Bilderberg 'performance' key to Edwards
'He reported back directly to Kerry' said participant in super-secret conference
Sen. John Edwards' standout "performance" at the super-secret Bilderberg meeting in Italy last month may have been a key reason for his selection as John Kerry's vice presidential running mate, according to the New York Times.
The 50th anniversary conference of the elite group – which many believe conspires semi-annually to foster global government – met June 3 through June 6 in Stresa, Italy, at the Grand Hotel des Iles Borromees.

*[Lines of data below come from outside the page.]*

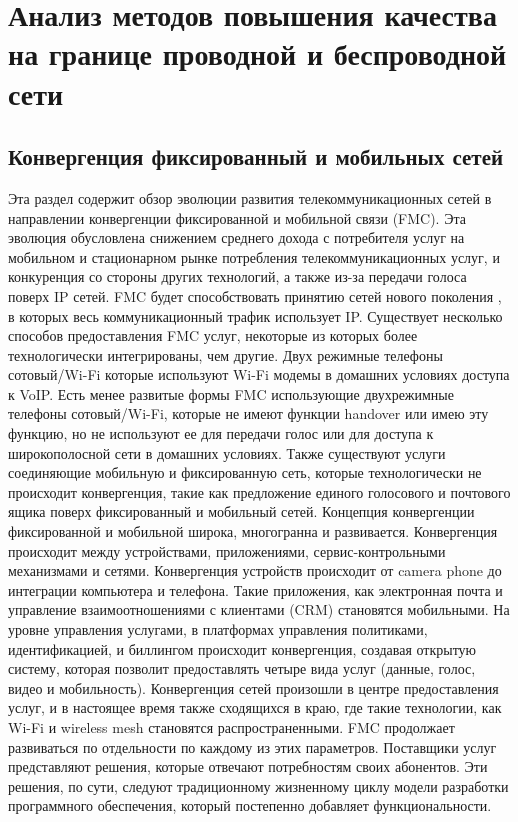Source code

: \chapter{Анализ методов повышения качества на границе проводной и беспроводной сети} \label{chapt1}

\section{Конвергенция фиксированный и мобильных сетей} \label{sect1_1}
Эта раздел содержит обзор эволюции развития телекоммуникационных сетей в направлении конвергенции фиксированной и мобильной связи (FMC). Эта эволюция обусловлена снижением среднего дохода с потребителя услуг на мобильном и стационарном рынке потребления телекоммуникационных услуг, и конкуренция со стороны других технологий, а также из-за передачи голоса поверх IP сетей. FMC будет способствовать принятию сетей нового поколения \cite{FMC}, в которых весь коммуникационный трафик использует IP.
Существует несколько способов предоставления FMC услуг, некоторые из которых более технологически интегрированы, чем другие. Двух режимные телефоны сотовый/Wi-Fi которые используют Wi-Fi модемы в домашних условиях доступа к VoIP. Есть менее развитые формы FMC использующие двухрежимные телефоны сотовый/Wi-Fi, которые не имеют функции handover или имею эту функцию, но не используют ее для передачи голос или для доступа к широкополосной сети в домашних условиях. Также существуют услуги соединяющие мобильную и фиксированную сеть, которые технологически не происходит конвергенция, такие как предложение единого голосового и почтового ящика поверх фиксированный и мобильный сетей.
Концепция конвергенции фиксированной и мобильной широка, многогранна и развивается. Конвергенция происходит между устройствами, приложениями, сервис-контрольными механизмами и сетями. Конвергенция устройств происходит от camera phone до интеграции компьютера и телефона. Такие приложения, как электронная почта и управление взаимоотношениями с клиентами (CRM) становятся мобильными. На уровне управления услугами, в платформах управления политиками, идентификацией, и биллингом происходит конвергенция, создавая открытую систему, которая позволит предоставлять четыре вида услуг (данные, голос, видео и мобильность). Конвергенция сетей произошли в центре предоставления услуг, и в настоящее время также сходящихся в краю, где такие технологии, как Wi-Fi и wireless mesh становятся распространенными.
FMC продолжает развиваться по отдельности по каждому из этих параметров. Поставщики услуг представляют решения, которые отвечают потребностям своих абонентов. Эти решения, по сути, следуют традиционному жизненному циклу модели разработки программного обеспечения, который постепенно добавляет функциональности.
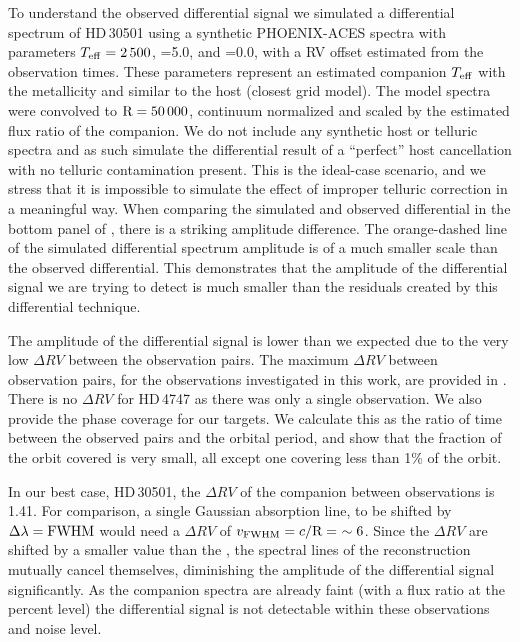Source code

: To understand the observed differential signal we simulated a differential spectrum of {HD\,30501} using a synthetic {PHOENIX-ACES} spectra with parameters \(T_{\mathrm{eff}}{}=2\,500\)\K{}, \logg{}=5.0, and \feh{}=0.0, with a {RV} offset estimated from the observation times. These parameters represent an estimated companion \(T_{\mathrm{eff}}{}\) with the metallicity and \logg{} similar to the host (closest grid model). The model spectra were convolved to \(\textrm{R}=50\,000\), continuum normalized and scaled by the estimated flux ratio of the companion. We do not include any synthetic host or telluric spectra and as such simulate the differential result of a ``perfect'' host cancellation with no telluric contamination present. This is the ideal-case scenario, and we stress that it is impossible to simulate the effect of improper telluric correction in a meaningful way. When comparing the simulated and observed differential in the bottom panel of , there is a striking amplitude difference. The orange-dashed line of the simulated differential spectrum amplitude is of a much smaller scale than the observed differential. This demonstrates that the amplitude of the differential signal we are trying to detect is much smaller than the residuals created by this differential technique.

The amplitude of the differential signal is lower than we expected due to the very low \(\Delta {RV}\) between the observation pairs. The maximum \(\Delta {RV}\) between observation pairs, for the observations investigated in this work, are provided in . {\red{} There is no \(\Delta {RV}\) for {HD\,4747} as there was only a single observation. We also provide the phase coverage for our targets. We calculate this as the ratio of time between the observed pairs and the orbital period, and show that the fraction of the orbit covered is very small, all except one covering less than 1\% of the orbit.}

In our best case, {HD\,30501}, the \(\Delta {RV}\) of the companion between observations is 1.41\kmps{}. For comparison, a single Gaussian absorption line, to be shifted by \(\Delta\lambda = {\textrm{FWHM}}\) would need a \(\Delta {RV}\) of \(v_{\textrm{FWHM}} = c/\textrm{R} =~\sim6\)\kmps{}. Since the \(\Delta {RV}\) are shifted by a smaller value than the {\fwhm}, the spectral lines of the reconstruction mutually cancel themselves, diminishing the amplitude of the differential signal significantly. As the companion spectra are already faint (with a flux ratio at the percent level) the differential signal is not detectable within these observations and noise level.

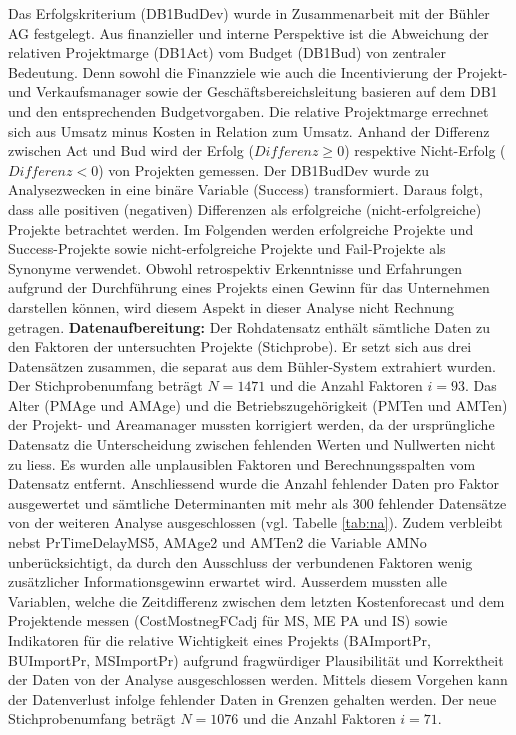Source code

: \newline Das Erfolgskriterium (DB1BudDev) wurde in Zusammenarbeit mit der Bühler AG festgelegt. Aus finanzieller und interne Perspektive ist die Abweichung der relativen Projektmarge (DB1Act) vom Budget (DB1Bud) von zentraler Bedeutung. Denn sowohl die Finanzziele wie auch die Incentivierung der Projekt- und Verkaufsmanager sowie der Geschäftsbereichsleitung basieren auf dem DB1 und den entsprechenden Budgetvorgaben. Die relative Projektmarge errechnet sich aus Umsatz minus Kosten in Relation zum Umsatz. Anhand der Differenz zwischen Act und Bud wird der Erfolg ($Differenz \geq 0$) respektive Nicht-Erfolg ($Differenz < 0$) von Projekten gemessen. Der DB1BudDev wurde zu Analysezwecken in eine binäre Variable (Success) transformiert. Daraus folgt, dass alle positiven (negativen) Differenzen als erfolgreiche (nicht-erfolgreiche) Projekte betrachtet werden. Im Folgenden werden erfolgreiche Projekte und Success-Projekte sowie nicht-erfolgreiche Projekte und Fail-Projekte als Synonyme verwendet. Obwohl retrospektiv Erkenntnisse und Erfahrungen aufgrund der Durchführung eines Projekts einen Gewinn für das Unternehmen darstellen können, wird diesem Aspekt in dieser Analyse nicht Rechnung getragen.
\newline\newline\textbf{Datenaufbereitung:} Der Rohdatensatz enthält sämtliche Daten zu den Faktoren der untersuchten Projekte (Stichprobe). Er setzt sich aus drei Datensätzen zusammen, die separat aus dem Bühler-System extrahiert wurden. Der Stichprobenumfang beträgt $N = 1471$ und die Anzahl Faktoren $i = 93$. Das Alter (PMAge und AMAge) und die Betriebszugehörigkeit (PMTen und AMTen) der Projekt- und Areamanager mussten korrigiert werden, da der ursprüngliche Datensatz die Unterscheidung zwischen fehlenden Werten und Nullwerten nicht zu liess.
\newline
Es wurden alle unplausiblen Faktoren und Berechnungsspalten vom Datensatz entfernt. Anschliessend wurde die Anzahl fehlender Daten pro Faktor ausgewertet und sämtliche Determinanten mit mehr als 300 fehlender Datensätze von der weiteren Analyse ausgeschlossen (vgl. Tabelle \ref{tab:na}). Zudem verbleibt nebst PrTimeDelayMS5, AMAge2 und AMTen2 die Variable AMNo unberücksichtigt, da durch den Ausschluss der verbundenen Faktoren wenig zusätzlicher Informationsgewinn erwartet wird. Ausserdem mussten alle Variablen, welche die Zeitdifferenz zwischen dem letzten Kostenforecast und dem Projektende messen (CostMostnegFCadj für MS, ME PA und IS) sowie Indikatoren für die relative Wichtigkeit eines Projekts (BAImportPr, BUImportPr, MSImportPr) aufgrund fragwürdiger Plausibilität und Korrektheit der Daten von der Analyse ausgeschlossen werden. Mittels diesem Vorgehen kann der Datenverlust infolge fehlender Daten in Grenzen gehalten werden. Der neue Stichprobenumfang beträgt $N = 1076$ und die Anzahl Faktoren $i = 71$.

Among the attendees from the U.S., according to a list obtained by WND, were Senators John Edwards, D-N.C. and Jon Corzine, D-N.J., Henry Kissinger, Richard Perle, Melinda Gates (wife of Bill Gates), David Rockefeller, Timothy F. Geithner, president of the Federal Reserve Bank of New York, Donald Graham, chairman and CEO of the Washington Post Company, and even Ralph Reed, former head of the Christian Coalition.
According to a report in yesterday's New York Times by Jody Wilgoren, analyzing why Kerry chose Edwards over the other 24 serious contenders for the No. 2 spot:
Several people pointed to the secretive and exclusive Bilderberg conference of some 120 people that this year drew the likes of Henry A. Kissinger, Melinda Gates and Richard A. Perle to Stresa, Italy, in early June, as helping win Mr. Kerry's heart. Mr. Edwards spoke so well in a debate on American politics with the Republican Ralph Reed that participants broke Bilderberg rules to clap before the end of the session. Beforehand, Mr. Edwards traveled to Brussels to meet with NATO officials, brandishing his foreign-policy credentials.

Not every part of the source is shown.